Entries taken from a collection:
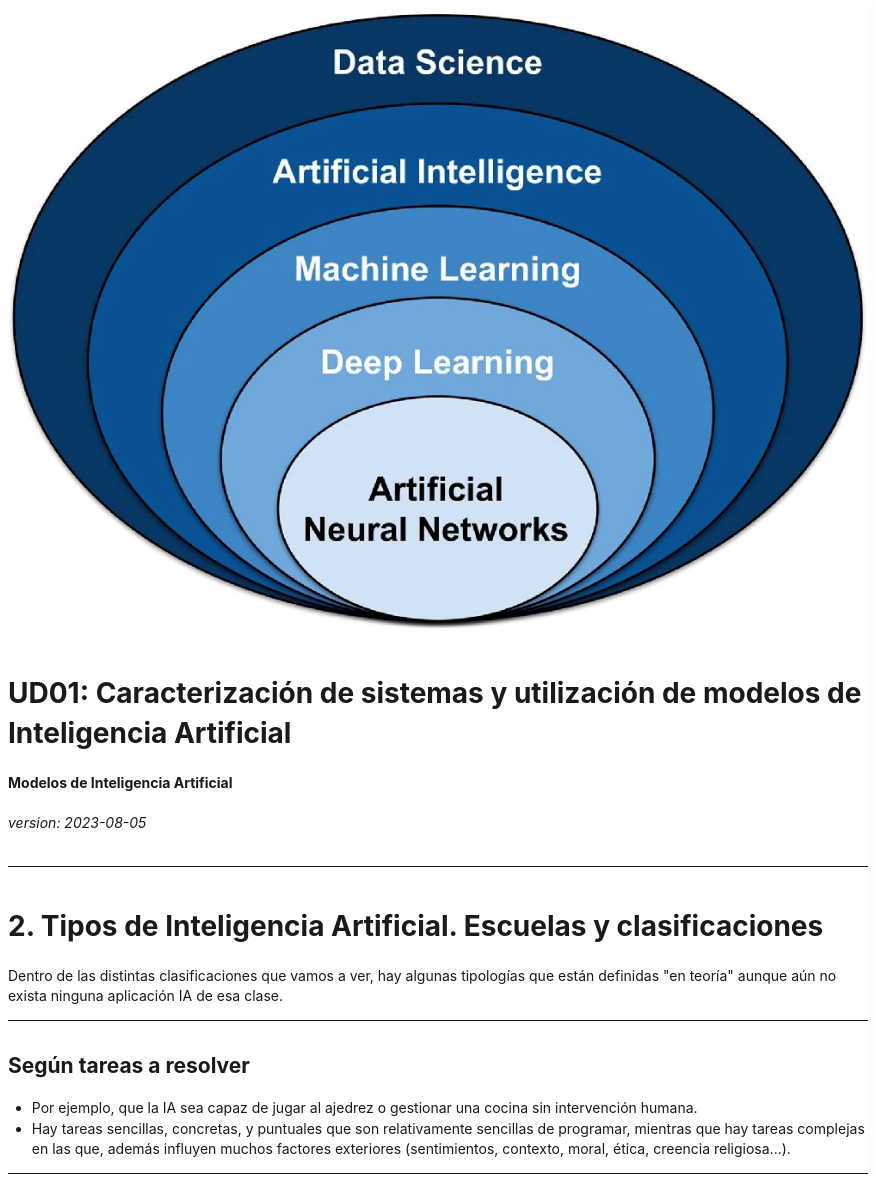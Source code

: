 ![h:300 center](../../UD01/assets/cover.png)
# **UD01: Caracterización de sistemas y utilización de modelos de Inteligencia Artificial**
#### Modelos de Inteligencia Artificial
###### version: 2023-08-05
___


# 2. Tipos de Inteligencia Artificial. Escuelas y clasificaciones
Dentro de las distintas clasificaciones que vamos a ver, hay algunas tipologías que están definidas "en teoría" aunque aún no exista ninguna aplicación IA de esa clase.
___

<style scoped>
section {
  @extend .markdown-body;
  font-size: 28px;
  justify-content: top;
 }
</style>
## Según tareas a resolver
* Por ejemplo, que la IA sea capaz de jugar al ajedrez o gestionar una cocina sin intervención humana.
* Hay tareas sencillas, concretas, y puntuales que son relativamente sencillas de programar, mientras que hay tareas complejas en las que, además influyen muchos factores exteriores (sentimientos, contexto, moral, ética, creencia religiosa...).
___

# [ACTIVITY]
Only the text of the entries above is to be given again, exactly, with the pictures left out.

# [ANSWER AREA]
Source code

: ![h:300 center](../../UD01/assets/cover.png)
# **UD01: Caracterización de sistemas y utilización de modelos de Inteligencia Artificial**
#### Modelos de Inteligencia Artificial
###### version: 2023-08-05
___


# 2. Tipos de Inteligencia Artificial. Escuelas y clasificaciones
Dentro de las distintas clasificaciones que vamos a ver, hay algunas tipologías que están definidas "en teoría" aunque aún no exista ninguna aplicación IA de esa clase.
___

<style scoped>
section {
  @extend .markdown-body;
  font-size: 28px;
  justify-content: top;
 }
</style>
## Según tareas a resolver
* Por ejemplo, que la IA sea capaz de jugar al ajedrez o gestionar una cocina sin intervención humana.
* Hay tareas sencillas, concretas, y puntuales que son relativamente sencillas de programar, mientras que hay tareas complejas en las que, además influyen muchos factores exteriores (sentimientos, contexto, moral, ética, creencia religiosa...).
___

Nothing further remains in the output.